Nous suivons de près la situation en Syrie et, en ce qui concerne notre voisin des Balkans occidentaux, nous sommes heureux d'avoir convoqué la première conférence intergouvernementale avec l'Albanie et la Macédoine du Nord.
Pour l'hellénisme, la perspective européenne des Balkans occidentaux est une question centrale. Permettez-moi de formuler simplement une pensée : l'Albanie a fait le grand choix stratégique d'appartenir à l'Europe. Il est donc évident que son cours s'écartera du nouveau récit ottoman.
J'en viens à nos relations avec les États-Unis. Les relations entre la République hellénique et les États-Unis d'Amérique sont les meilleures qu'elles aient jamais été dans notre histoire. Vous avez certainement dû regarder le Premier ministre, K. Mitsotakis, s'adresser au Congrès. Sa présence suggère la profondeur de cette relation.
Alexandroupolis a été un catalyseur.
Mais aussi, nous avons créé quelque chose avec les États-Unis, la forme de coopération 3+1. Ensemble, je veux dire nous et la République de Chypre. Et, bien sûr, avec quelque chose d'extrêmement important, avec un agenda en constante expansion et avec l'espoir, le solide espoir, cependant, que le « 3+1 » deviendra 4 à un moment donné.
En ce qui concerne l'Union européenne, je tiens à souligner nos relations avec la France, l'accord de défense que nous avons signé et notre étroite coopération. Elle se poursuivra avec la nouvelle ministre, que je rencontrerai demain après-midi à Paris, après la visite de la ministre allemande à Athènes.
Mais nous ne pouvons pas accepter une approche à la carte du révisionnisme. Il ne peut y avoir deux poids et deux mesures.
L'autre élément qui caractérise la diplomatie grecque en ce moment est notre effort pour être actifs au sein des organisations internationales. Permettez-moi de mentionner les trois campagnes parallèles que nous menons dans le cadre des Nations unies.
La première concerne notre élection au Conseil de sécurité pour la période 2025-2026. Nous sommes très près d'y arriver, nous avons recueilli un peu moins de 110 engagements de soutien écrits. Nous avons une nomination au Conseil des droits de l'homme pour 2028-30. La Grèce n'a jamais été élue au Conseil des droits de l'homme et nous avons également présenté une candidature à la présidence de l'Assemblée générale pour 2035. Je pense qu'il est important d’atteindre ces trois objectifs et de participer à l'élaboration des politiques mondiales.
En outre, nous avons pris une initiative supplémentaire, dans un domaine où la politique étrangère grecque n'avait pas de tradition jusqu'à présent, à savoir la politique étrangère environnementale. Je fais référence à l'organisation, en concertation avec les États-Unis, avec M. Kerry, de l’Ocean Conference en 2024.

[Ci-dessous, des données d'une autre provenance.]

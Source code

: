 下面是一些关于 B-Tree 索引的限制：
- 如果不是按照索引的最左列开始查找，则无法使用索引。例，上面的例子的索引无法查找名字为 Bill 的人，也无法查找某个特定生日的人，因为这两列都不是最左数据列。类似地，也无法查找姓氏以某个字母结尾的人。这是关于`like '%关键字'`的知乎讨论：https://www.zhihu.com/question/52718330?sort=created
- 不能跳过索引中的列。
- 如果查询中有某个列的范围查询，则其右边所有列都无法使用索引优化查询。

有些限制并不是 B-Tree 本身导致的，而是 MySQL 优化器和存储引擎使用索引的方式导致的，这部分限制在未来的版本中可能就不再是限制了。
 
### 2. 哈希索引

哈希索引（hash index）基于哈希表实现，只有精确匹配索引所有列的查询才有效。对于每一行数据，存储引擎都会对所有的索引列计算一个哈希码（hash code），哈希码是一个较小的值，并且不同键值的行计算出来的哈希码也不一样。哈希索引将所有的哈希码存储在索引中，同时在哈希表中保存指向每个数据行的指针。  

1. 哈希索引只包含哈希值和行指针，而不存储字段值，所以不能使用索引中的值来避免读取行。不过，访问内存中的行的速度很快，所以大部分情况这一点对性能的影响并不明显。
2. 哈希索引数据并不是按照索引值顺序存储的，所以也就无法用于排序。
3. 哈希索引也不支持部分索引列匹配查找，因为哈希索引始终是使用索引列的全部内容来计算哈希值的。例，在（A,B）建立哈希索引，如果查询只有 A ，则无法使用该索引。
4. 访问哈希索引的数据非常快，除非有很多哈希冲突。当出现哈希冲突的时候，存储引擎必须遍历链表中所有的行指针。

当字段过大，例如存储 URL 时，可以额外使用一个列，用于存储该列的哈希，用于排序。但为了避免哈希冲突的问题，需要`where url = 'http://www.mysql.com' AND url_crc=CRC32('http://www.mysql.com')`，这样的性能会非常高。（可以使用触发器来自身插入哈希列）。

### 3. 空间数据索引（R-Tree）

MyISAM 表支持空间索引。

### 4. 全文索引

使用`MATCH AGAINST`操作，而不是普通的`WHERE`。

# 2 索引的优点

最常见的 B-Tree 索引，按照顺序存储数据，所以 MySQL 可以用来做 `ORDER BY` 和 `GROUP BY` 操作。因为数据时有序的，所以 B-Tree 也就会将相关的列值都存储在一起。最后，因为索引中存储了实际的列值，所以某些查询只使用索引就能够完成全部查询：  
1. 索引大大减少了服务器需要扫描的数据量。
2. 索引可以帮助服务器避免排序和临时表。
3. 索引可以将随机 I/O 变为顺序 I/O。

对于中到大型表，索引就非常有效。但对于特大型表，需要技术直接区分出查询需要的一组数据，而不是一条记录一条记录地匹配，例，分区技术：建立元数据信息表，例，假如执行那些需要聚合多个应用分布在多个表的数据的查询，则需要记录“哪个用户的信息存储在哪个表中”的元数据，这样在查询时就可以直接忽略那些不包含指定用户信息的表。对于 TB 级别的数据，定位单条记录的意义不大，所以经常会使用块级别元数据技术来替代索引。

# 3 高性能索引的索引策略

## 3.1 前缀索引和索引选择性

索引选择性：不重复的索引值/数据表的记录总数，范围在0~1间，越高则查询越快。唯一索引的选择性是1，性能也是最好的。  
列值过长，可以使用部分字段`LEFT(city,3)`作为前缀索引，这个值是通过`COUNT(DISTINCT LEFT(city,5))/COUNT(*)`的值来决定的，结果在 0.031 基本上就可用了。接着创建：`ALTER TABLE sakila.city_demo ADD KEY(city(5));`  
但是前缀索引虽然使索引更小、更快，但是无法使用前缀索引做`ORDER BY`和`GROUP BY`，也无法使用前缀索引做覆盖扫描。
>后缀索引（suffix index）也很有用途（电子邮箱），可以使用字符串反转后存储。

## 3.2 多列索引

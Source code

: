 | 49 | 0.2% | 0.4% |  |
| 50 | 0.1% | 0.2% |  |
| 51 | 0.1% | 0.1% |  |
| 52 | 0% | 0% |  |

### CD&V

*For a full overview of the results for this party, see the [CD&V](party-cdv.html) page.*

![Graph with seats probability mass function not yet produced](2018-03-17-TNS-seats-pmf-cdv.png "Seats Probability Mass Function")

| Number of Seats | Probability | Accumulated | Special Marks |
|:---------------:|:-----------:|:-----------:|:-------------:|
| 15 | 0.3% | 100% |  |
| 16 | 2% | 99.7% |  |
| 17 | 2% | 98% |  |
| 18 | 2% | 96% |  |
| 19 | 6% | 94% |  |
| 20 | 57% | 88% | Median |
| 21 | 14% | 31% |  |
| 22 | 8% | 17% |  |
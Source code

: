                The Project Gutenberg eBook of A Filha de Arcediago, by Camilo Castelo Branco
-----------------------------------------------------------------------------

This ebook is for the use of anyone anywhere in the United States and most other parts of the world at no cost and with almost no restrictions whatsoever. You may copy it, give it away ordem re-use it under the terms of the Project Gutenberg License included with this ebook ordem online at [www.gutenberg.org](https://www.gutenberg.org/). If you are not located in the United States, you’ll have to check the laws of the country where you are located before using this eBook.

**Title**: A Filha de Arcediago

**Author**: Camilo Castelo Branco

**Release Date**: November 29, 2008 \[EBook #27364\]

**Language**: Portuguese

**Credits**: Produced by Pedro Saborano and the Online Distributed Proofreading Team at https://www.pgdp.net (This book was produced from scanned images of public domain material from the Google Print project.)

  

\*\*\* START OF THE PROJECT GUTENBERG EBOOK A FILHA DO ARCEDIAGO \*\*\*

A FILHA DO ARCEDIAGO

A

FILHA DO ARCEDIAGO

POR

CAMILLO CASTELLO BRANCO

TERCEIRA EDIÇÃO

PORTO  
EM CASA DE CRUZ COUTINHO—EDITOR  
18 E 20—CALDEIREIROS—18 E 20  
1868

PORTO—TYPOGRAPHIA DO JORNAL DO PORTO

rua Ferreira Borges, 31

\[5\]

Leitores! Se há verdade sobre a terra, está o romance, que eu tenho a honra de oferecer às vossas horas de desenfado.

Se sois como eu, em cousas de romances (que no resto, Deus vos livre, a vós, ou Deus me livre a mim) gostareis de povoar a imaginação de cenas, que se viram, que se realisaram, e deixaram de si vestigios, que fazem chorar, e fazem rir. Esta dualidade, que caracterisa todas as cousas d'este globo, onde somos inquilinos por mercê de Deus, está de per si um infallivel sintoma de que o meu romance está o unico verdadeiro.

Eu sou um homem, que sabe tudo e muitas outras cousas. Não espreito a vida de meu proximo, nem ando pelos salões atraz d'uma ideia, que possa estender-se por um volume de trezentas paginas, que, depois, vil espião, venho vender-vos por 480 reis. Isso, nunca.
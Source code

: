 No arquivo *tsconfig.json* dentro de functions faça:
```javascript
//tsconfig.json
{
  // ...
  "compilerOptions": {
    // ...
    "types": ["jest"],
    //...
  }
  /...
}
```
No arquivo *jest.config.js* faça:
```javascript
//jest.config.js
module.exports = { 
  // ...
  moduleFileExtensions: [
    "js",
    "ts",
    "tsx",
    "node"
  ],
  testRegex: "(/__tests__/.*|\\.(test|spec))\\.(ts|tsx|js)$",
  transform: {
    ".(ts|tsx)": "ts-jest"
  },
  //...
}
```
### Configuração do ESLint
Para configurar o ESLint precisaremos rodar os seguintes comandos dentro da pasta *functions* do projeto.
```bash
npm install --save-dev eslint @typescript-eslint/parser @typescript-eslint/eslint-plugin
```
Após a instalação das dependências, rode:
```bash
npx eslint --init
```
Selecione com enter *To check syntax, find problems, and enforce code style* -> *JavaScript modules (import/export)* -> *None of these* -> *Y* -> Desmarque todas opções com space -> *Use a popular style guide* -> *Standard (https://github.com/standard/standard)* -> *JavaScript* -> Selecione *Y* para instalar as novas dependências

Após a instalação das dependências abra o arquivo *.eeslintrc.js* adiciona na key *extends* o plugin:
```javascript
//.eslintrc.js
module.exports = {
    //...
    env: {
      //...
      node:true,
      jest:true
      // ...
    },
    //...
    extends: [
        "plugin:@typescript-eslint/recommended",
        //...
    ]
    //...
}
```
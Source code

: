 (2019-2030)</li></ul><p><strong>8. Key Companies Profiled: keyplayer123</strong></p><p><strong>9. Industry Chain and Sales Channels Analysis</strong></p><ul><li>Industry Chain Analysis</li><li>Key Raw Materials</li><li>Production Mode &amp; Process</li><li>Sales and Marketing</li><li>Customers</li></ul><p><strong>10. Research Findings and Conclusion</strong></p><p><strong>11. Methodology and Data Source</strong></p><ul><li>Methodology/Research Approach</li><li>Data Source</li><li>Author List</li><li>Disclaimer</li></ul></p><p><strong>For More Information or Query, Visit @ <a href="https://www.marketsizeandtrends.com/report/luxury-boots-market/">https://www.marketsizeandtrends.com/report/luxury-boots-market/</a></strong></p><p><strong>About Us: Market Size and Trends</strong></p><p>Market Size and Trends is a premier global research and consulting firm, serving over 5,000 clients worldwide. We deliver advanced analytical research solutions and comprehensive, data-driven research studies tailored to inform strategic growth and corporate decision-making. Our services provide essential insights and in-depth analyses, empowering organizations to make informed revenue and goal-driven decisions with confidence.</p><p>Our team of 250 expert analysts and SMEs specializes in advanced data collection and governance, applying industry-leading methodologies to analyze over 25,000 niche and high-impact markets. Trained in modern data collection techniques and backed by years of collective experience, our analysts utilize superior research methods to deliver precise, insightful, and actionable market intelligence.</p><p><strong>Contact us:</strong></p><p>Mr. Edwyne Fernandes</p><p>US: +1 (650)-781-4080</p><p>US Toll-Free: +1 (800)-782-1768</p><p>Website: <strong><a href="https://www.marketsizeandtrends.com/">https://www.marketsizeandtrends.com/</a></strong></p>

Il est extrêmement intéressant pour le récit grec plus élargi de notre influence, pour les questions ayant trait à la mer et les règles qui les régissent, c'est-à-dire l'UNCLOS et non seulement pour les eaux territoriales, non seulement pour les zones économiques exclusives et les plateaux continentaux, mais aussi pour la haute mer qui appartient à l'humanité.
Nous voulons avoir une voix et un rôle dans ce domaine ; nous sommes le pays qui possède la plus grande flotte de transport maritime commercial au monde.
Nous essayons d'avoir une planification à plusieurs niveaux, nous essayons de nous éloigner du modèle étroit et de ne pas être piégés dans une hétéronomie envers la Turquie ou dans une restriction dans notre voisinage, mais d'être capables de voir au-delà de l'horizon, de comprendre les signes des temps, d'y évoluer.
Hier, nous avons organisé un événement émouvant au ministère des Affaires étrangères lors duquel les archives de l'ancien ministre, Dimitrios Bitsios, qui a également joué un rôle important dans la question chypriote, ont été remises au ministère des Affaires étrangères.
Son fils, M. Konstantinos Bitsios, m'a fait l'honneur de me remettre un livre de son père qui n'est plus édité. Le livre a un titre intéressant, il mentionne une phrase qui, en cherchant, j'ai trouvé qu'elle a été dite par Panagiotis Kanellopoulos. L'expression est « à la lisière du temps ».
Mesdames et Messieurs, nous nous déplaçons à la lisière des temps, nous devons les lire correctement et agir de manière appropriée, avec rapidité, sérieux et courage, et en reconnaissant que nous sommes une nation vieille d'au moins mille ans, que nous avons une mission géopolitique pour défendre notre existence et notre présence nationales, et que nous avons un énorme potentiel au sein de la famille européenne.
Pour la première fois dans l'histoire de la planète, il existe un espace unique de sécurité, de démocratie et de protection des droits de l'homme, dont l'hellénisme fait partie.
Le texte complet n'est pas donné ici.